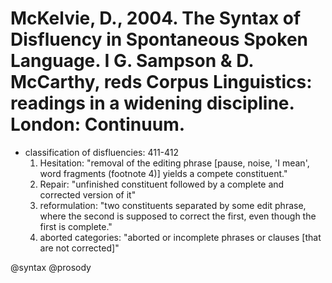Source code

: # McKelvie, D., 2004. The Syntax of Disfluency in Spontaneous Spoken Language. I G. Sampson & D. McCarthy, reds Corpus Linguistics: readings in a widening discipline. London: Continuum.

- classification of disfluencies: 411-412
  1. Hesitation: "removal of the editing phrase [pause, noise, 'I mean', word fragments (footnote 4)] yields a compete constituent."
  2. Repair: "unfinished constituent followed by a complete and corrected version of it"
  3. reformulation: "two constituents separated by some edit phrase, where the second is supposed to correct the first, even though the first is complete."
  4. aborted categories: "aborted or incomplete phrases or clauses [that are not corrected]"

@syntax
@prosody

WHAT YOU SHOULD DO.
Only the lines containing "corrected" are needed; copy each of them from the data.

RESPONSE.
  2. Repair: "unfinished constituent followed by a complete and corrected version of it"
  4. aborted categories: "aborted or incomplete phrases or clauses [that are not corrected]"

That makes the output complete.